I've been living with mostly clean eating habits ranging from moderately paleo to vegetarian and often vegan all the while attempting to eat heart-healthy and nutritious whole foods for just over a year now. Total weight loss to date is hovering between 57 and 60 pounds depending on the day of the week and my A1C remains in the healthy, non-diabetic range fluctuating between 5.5 and 5.7. There is still a long way to go before I reach my goal weight but I'm feeling so much better these days – which is good because work stress really hasn't let up and it would be so easy to not just slip but fall off the wagon altogether if I didn't have these health successes giving me much needed strength. 

Delivery I can get behind

So when Sun Basket reached out to me to say that they would love to have me test out their service and provide feedback, I was totally intrigued by the idea and after perusing their website, gave an enthusiastic, "I'm in! Send me a box."

What is Sun Basket? 

It's a healthy cooking service that incorporates pre-measured organic produce, line-caught seafood, and responsibly raised animals into easy to follow recipes delivered to your door weekly. Based in San Francisco, this subscription service sources out ingredients from independent farmers, ranchers and fisherman here on the West Coast. Growing quickly, they now deliver to California, Arizona, Nevada, Utah, Colorado, Oregon, Washington and Idaho. The service is three recipes with pre-measured ingredients delivered weekly and you choose whether you want to serve 2, 4 or 6 people with your plan. You can choose between chef's choice, paleo-friendly, gluten-free or vegetarian options.

Here's a screen shot of the menu for July 13, as an example (click on photo to see larger version): 

Don't they all look delicious?? I especially want that chickpea burger now! 

The recipes are quick – most can be made start to finish from 30 to 50 minutes – healthy, and my favorite part, there is no thinking involved because all the ingredients, except for the few pantry ingredients like salt, pepper, butter, oil, etc., come pre-measured for each recipe.

The recipes I tested were the Spicy Vegetarian Pozole. Here's my Instagram of it:

I also had this Roast Chicken with Heirloom eggplant and Melon Salad (chef's choice)

And this paleo selection of Steak and Chimichurri with Swiss Chard

It took a few bites to get into the eggplant and melon combo but it was nonetheless a good meal. The steak was packed with flavor after rubbing it with the included spice mix and the leftover chimichurri was an excellent topping to my eggs the next day for breakfast.

The only meal I cooked on a weekend so I was able to photograph for you was the pozole which was fortuitous because it was by far my favorite meal (and yay!
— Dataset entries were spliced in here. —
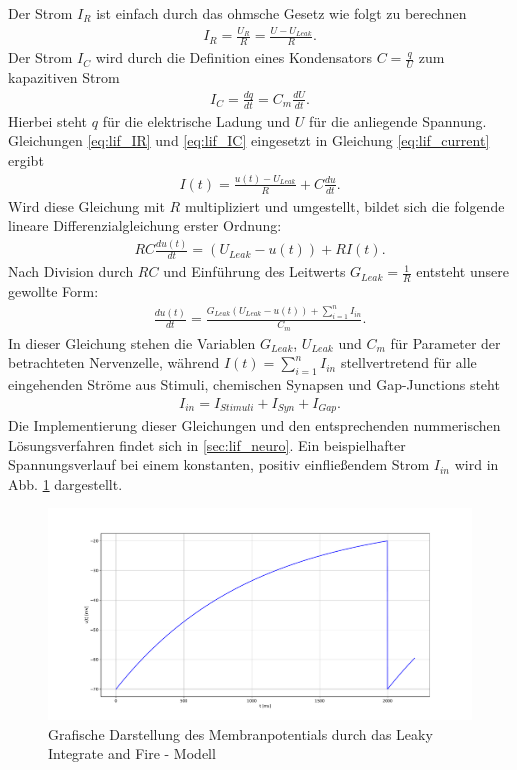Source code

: 	Der Strom $I_R$ ist einfach durch das ohmsche Gesetz wie folgt zu berechnen
	\begin{align}
		\label{eq:lif_IR}
		I_R = \frac{U_R}{R} = \frac{U - U_{Leak}}{R}\text{.}
	\end{align}
	Der Strom $I_C$ wird durch die Definition eines Kondensators $C = \tfrac{q}{U}$ zum kapazitiven Strom 
	\begin{align}
		\label{eq:lif_IC}
		I_C = \frac{dq}{dt} = C_m \frac{dU}{dt}\text{.}
	\end{align}
	Hierbei steht $q$ für die elektrische Ladung und $U$ für die anliegende Spannung.\\
	Gleichungen \ref{eq:lif_IR} und \ref{eq:lif_IC} eingesetzt in Gleichung \ref{eq:lif_current} ergibt
	\begin{align}
		\label{eq:lif_I}
		I(t) = \frac{u(t) - U_{Leak}}{R} + C\frac{du}{dt}\text{.}
	\end{align}
	Wird diese Gleichung mit $R$ multipliziert und umgestellt, bildet sich die folgende lineare Differenzialgleichung erster Ordnung:
	\begin{align}
		\label{eq:lif_nd}
		R C \frac{du(t)}{dt} = (U_{Leak} - u(t)) + R I(t)\text{.}
	\end{align}
	Nach Division durch $RC$ und Einführung des Leitwerts $G_{Leak} = \tfrac{1}{R}$ entsteht unsere gewollte Form:
	\begin{align}
		\label{eq:lif}
		\frac{du(t)}{dt} = \frac{G_{Leak}(U_{Leak} - u(t)) + \sum_{i = 1}^{n}{I_{in}}}{C_m}\text{.}
	\end{align}
	In dieser Gleichung stehen die Variablen $G_{Leak}$, $U_{Leak}$ und $C_m$ für Parameter der betrachteten Nervenzelle, während $I(t) = \sum_{i = 1}^{n}{I_{in}}$ stellvertretend für alle eingehenden Ströme aus Stimuli, chemischen Synapsen und Gap-Junctions steht
	\begin{align}
		\label{eq:lif_current_in}
		I_{in} = I_{Stimuli} + I_{Syn} + I_{Gap}\text{.}
	\end{align}
	Die Implementierung dieser Gleichungen und den entsprechenden nummerischen Lösungsverfahren findet sich in \ref{sec:lif_neuro}. Ein beispielhafter Spannungsverlauf bei einem konstanten, positiv einfließendem Strom $I_{in}$ wird in Abb. \ref{fig:simple_lif} dargestellt.
	\begin{figure}[h]
		\centering
		\includegraphics[width=12cm]{figures/chap_lif/Simple_LIF.pdf}
		\caption{Grafische Darstellung des Membranpotentials durch das Leaky Integrate and Fire - Modell}
		\label{fig:simple_lif}
	\end{figure}
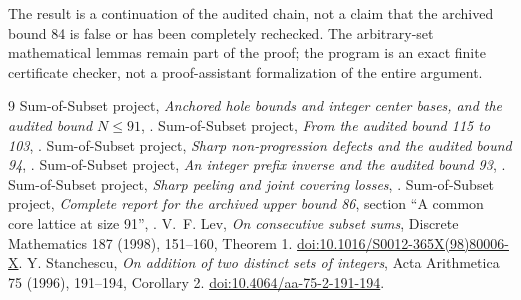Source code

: \documentclass[11pt,a4paper]{article}
\begin{document}
The result is a continuation of the audited chain, not a claim that
the archived bound 84 is false or has been completely rechecked.
The arbitrary-set mathematical lemmas remain part of the proof;
the program is an exact finite certificate checker, not a proof-assistant
formalization of the entire argument.

\begingroup\small
\begin{thebibliography}{9}\setlength{\itemsep}{1pt}
 Sum-of-Subset project,
\emph{Anchored hole bounds and integer center bases, and the audited bound
$N\le91$}, .
 Sum-of-Subset project,
\emph{From the audited bound 115 to 103},
.
 Sum-of-Subset project,
\emph{Sharp non-progression defects and the audited bound 94},
.
 Sum-of-Subset project,
\emph{An integer prefix inverse and the audited bound 93},
.
 Sum-of-Subset project,
\emph{Sharp peeling and joint covering losses},
.
 Sum-of-Subset project,
\emph{Complete report for the archived upper bound 86}, section
``A common core lattice at size 91'',
.
 V.~F. Lev, \emph{On consecutive subset sums},
Discrete Mathematics 187 (1998), 151--160, Theorem 1.
\href{https://doi.org/10.1016/S0012-365X(98)80006-X}{doi:10.1016/S0012-365X(98)80006-X}.
 Y. Stanchescu,
\emph{On addition of two distinct sets of integers},
Acta Arithmetica 75 (1996), 191--194, Corollary 2.
\href{https://doi.org/10.4064/aa-75-2-191-194}{doi:10.4064/aa-75-2-191-194}.
\end{thebibliography}
\endgroup
\end{document}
I got permission to share the recipe with you so be sure to scroll all the way to the end of this post for it).

So here's what the recipe cards look like:

You get a photo of what the finished dish will look like on one side.

Along with a headnote, the front of the card also tells you prep time, cook time, calories and servings.
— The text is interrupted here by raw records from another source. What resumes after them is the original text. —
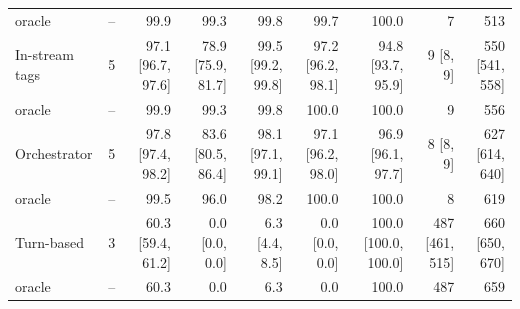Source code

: \begin{tabular}{llrrrrrrr}
\quad oracle & -- & {\color{gray}99.9} & {\color{gray}99.3} & {\color{gray}99.8} & {\color{gray}99.7} & {\color{gray}100.0} & {\color{gray}7} & {\color{gray}513} \\
In-stream tags & 5 & 97.1 {\scriptsize[96.7, 97.6]} & 78.9 {\scriptsize[75.9, 81.7]} & 99.5 {\scriptsize[99.2, 99.8]} & 97.2 {\scriptsize[96.2, 98.1]} & 94.8 {\scriptsize[93.7, 95.9]} & 9 {\scriptsize[8, 9]} & 550 {\scriptsize[541, 558]} \\
\quad oracle & -- & {\color{gray}99.9} & {\color{gray}99.3} & {\color{gray}99.8} & {\color{gray}100.0} & {\color{gray}100.0} & {\color{gray}9} & {\color{gray}556} \\
Orchestrator & 5 & 97.8 {\scriptsize[97.4, 98.2]} & 83.6 {\scriptsize[80.5, 86.4]} & 98.1 {\scriptsize[97.1, 99.1]} & 97.1 {\scriptsize[96.2, 98.0]} & 96.9 {\scriptsize[96.1, 97.7]} & 8 {\scriptsize[8, 9]} & 627 {\scriptsize[614, 640]} \\
\quad oracle & -- & {\color{gray}99.5} & {\color{gray}96.0} & {\color{gray}98.2} & {\color{gray}100.0} & {\color{gray}100.0} & {\color{gray}8} & {\color{gray}619} \\
Turn-based & 3 & 60.3 {\scriptsize[59.4, 61.2]} & 0.0 {\scriptsize[0.0, 0.0]} & 6.3 {\scriptsize[4.4, 8.5]} & 0.0 {\scriptsize[0.0, 0.0]} & 100.0 {\scriptsize[100.0, 100.0]} & 487 {\scriptsize[461, 515]} & 660 {\scriptsize[650, 670]} \\
\quad oracle & -- & {\color{gray}60.3} & {\color{gray}0.0} & {\color{gray}6.3} & {\color{gray}0.0} & {\color{gray}100.0} & {\color{gray}487} & {\color{gray}659} \\
\bottomrule
\end{tabular}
The back side is divided into three panels with the ingredients panel on left telling you what to use from your basket, from your pantry, any special tools involved and a link to view the recipe online. The other two panels include easy to follow directions along with helpful tips specifically about the recipe or a cooking technique explained. The recipes are written clearly enough for any level of cook to be able to follow along confidently.
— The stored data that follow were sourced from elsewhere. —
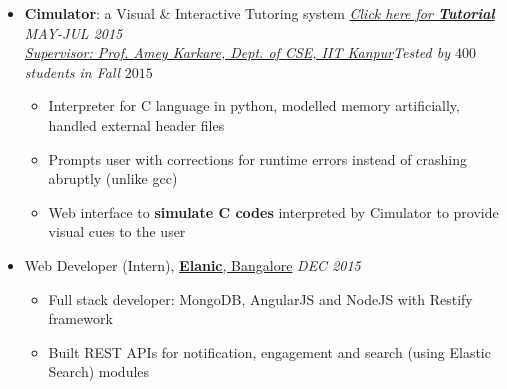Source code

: \documentclass[letterpaper,11pt]{article}
\begin{document}
{\begin{itemize}
    \item \textbf{Cimulator}: a Visual \& Interactive Tutoring system\hspace{0.2in} \href{http://home.iitk.ac.in/~kunalkap/Cimulator.html}{\textit{Click here for \textbf{Tutorial}}} \hfill \textit{MAY-JUL 2015} \\
        \href{http://www.cse.iitk.ac.in/users/karkare/}{\textit{Supervisor: Prof. Amey Karkare, Dept. of CSE, IIT Kanpur}}\hfill \textit{Tested by $400$ students in Fall} $2015$\\
        \vspace{-1pt}
        \begin{itemize}
            \item Interpreter for C language in python, modelled memory artificially, handled external header files
                \vspace{-1pt}
            \item Prompts user with corrections for runtime errors instead of crashing abruptly (unlike gcc)
                \vspace{-1pt}
            \item Web interface to \textbf{simulate C codes} interpreted by Cimulator to provide visual cues to the user
                \vspace{-6pt}
        \end{itemize}
    \item Web Developer (Intern), \href{http://elanic.in//}{\textbf{Elanic}, Bangalore} \hfill \textit{DEC 2015}
        \vspace{-6pt}
        \begin{itemize}
            \item Full stack developer: MongoDB, AngularJS and NodeJS with Restify framework
                \vspace{-2pt}
            \item Built REST APIs for notification, engagement and search (using Elastic Search) modules
        \end{itemize}
        \vspace{-5pt}
\end{itemize}

}
\end{document}

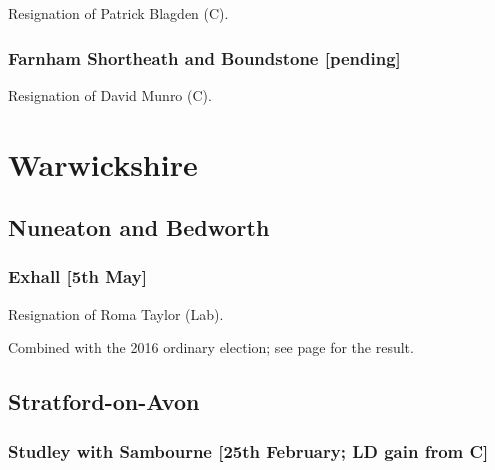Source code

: \documentclass[a4paper,openany]{book}
\begin{document}
\begin{resultsiii}

Resignation of Patrick Blagden (C).

\subsubsection*{Farnham Shortheath and Boundstone \hspace*{\fill}\nolinebreak[1]%
\enspace\hspace*{\fill}
[pending]}


Resignation of David Munro (C).

\section{Warwickshire}

\subsection*{Nuneaton and Bedworth}

\subsubsection*{Exhall \hspace*{\fill}\nolinebreak[1]%
\enspace\hspace*{\fill}
[5th May]}


Resignation of Roma Taylor (Lab).

Combined with the 2016 ordinary election; see page \pageref{ExhallNuneatonBedworth} for the result.

\subsection*{Stratford-on-Avon}

\subsubsection*{Studley with Sambourne \hspace*{\fill}\nolinebreak[1]%
\enspace\hspace*{\fill}
[25th February; LD gain from C]}


\end{resultsiii}
\end{document}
Here's a group shot of the ingredients designated for the pozole.

The ingredients are placed in a brown sack labeled with the name of the recipe they are intended for with meat or delicate vegetables packaged separately but still clearly labeled. See those little plastic jars of individual ingredients? They, along with any insulation bags, tissue, and the huge box all these delicious fresh ingredients are delivered in are 100% recyclable. Sun Basket includes a postage paid return label with every shipment so after washing the containers, place the packaging back into the box they came in, affix the label and have the post office pick up the box at your door to return to Sun Basket where they will reuse what they can and recycle what they can't. Love that!

Here's more of what I love about this service:
  • Ingredients come pre-measured for exactly the amount you're making meaning there's no waste (how often do you need one chipotle pepper in adobe then are left with three more in the can and no idea what to do with them??)
  • Everything is fresh, organic, and supports independent farmers and ranchers
  • Sun Basket matches and sometimes surpasses the standards of most natural food stores by having the ingredients be GMO, pesticide, and hormone free
  • Recipes are quick, and healthy (500-800 calories) for guilt free gourmet meals any day of the week 
  • Packaging (and I admit, there's a lot of it) is 100% recyclable which is really important to me
  • You can tailor the meal to a specific diet, i.e., paleo or vegetarian or you can mix it up week to week which I love
  • You can skip a week whenever you want and pay only for those weeks you actually take delivery on plus you can cancel at any time so there are no long-term commitments
  • Meals are $9.99 per person meaning they're a whole heckuva lot cheaper than eating at a farm to table restaurant while still enjoying farm to table restaurant quality meals at home
Ready to give it a whirl? Sign up below for the giveaway and/or use this link to get $20 off your first order! Cool, right? 

Enter the GIVEAWAY!

Ready for this guys? Sun Basket is giving one lucky 'Confessions' reader a week's worth of meals free! Suhweet!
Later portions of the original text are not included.